Task directions:
Which of the lines below contain the string "sehen"? Pull each one out of the data.

Dataset entries

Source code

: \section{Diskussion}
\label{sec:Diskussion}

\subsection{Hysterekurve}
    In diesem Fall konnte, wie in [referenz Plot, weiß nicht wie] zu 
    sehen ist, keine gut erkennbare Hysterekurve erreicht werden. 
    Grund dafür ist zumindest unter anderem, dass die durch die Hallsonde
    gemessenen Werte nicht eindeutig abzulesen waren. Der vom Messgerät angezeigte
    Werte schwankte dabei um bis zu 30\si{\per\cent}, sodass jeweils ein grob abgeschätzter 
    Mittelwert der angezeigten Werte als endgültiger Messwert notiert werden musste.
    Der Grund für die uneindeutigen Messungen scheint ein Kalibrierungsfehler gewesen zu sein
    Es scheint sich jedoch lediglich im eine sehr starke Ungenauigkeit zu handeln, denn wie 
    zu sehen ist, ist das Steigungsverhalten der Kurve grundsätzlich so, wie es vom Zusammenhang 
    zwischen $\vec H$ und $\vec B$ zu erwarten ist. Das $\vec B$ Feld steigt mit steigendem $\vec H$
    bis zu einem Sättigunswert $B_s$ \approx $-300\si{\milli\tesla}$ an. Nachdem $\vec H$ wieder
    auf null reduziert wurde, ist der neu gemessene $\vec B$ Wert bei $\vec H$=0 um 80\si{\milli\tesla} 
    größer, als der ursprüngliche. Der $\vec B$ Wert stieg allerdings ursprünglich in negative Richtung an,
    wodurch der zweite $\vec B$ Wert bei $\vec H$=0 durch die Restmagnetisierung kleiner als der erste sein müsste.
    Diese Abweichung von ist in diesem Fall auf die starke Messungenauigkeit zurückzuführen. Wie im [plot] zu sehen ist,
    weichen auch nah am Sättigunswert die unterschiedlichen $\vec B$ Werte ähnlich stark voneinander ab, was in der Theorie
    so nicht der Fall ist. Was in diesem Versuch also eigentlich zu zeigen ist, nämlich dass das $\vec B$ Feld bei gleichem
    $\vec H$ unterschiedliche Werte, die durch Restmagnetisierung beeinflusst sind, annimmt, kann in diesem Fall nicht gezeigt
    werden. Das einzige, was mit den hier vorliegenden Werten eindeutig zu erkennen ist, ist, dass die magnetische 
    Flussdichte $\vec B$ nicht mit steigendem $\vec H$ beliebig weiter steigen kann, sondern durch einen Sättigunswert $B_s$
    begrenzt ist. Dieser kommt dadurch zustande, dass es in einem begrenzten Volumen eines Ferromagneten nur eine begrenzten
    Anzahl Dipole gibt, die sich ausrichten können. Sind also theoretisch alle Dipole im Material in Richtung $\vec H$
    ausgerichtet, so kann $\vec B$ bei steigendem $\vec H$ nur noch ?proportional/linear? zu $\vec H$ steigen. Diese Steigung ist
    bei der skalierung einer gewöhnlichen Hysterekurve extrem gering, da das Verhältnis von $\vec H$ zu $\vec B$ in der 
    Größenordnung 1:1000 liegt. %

Solution:
    sehen ist, keine gut erkennbare Hysterekurve erreicht werden. 
    zu sehen ist, ist das Steigungsverhalten der Kurve grundsätzlich so, wie es vom Zusammenhang 
    Diese Abweichung von ist in diesem Fall auf die starke Messungenauigkeit zurückzuführen. Wie im [plot] zu sehen ist,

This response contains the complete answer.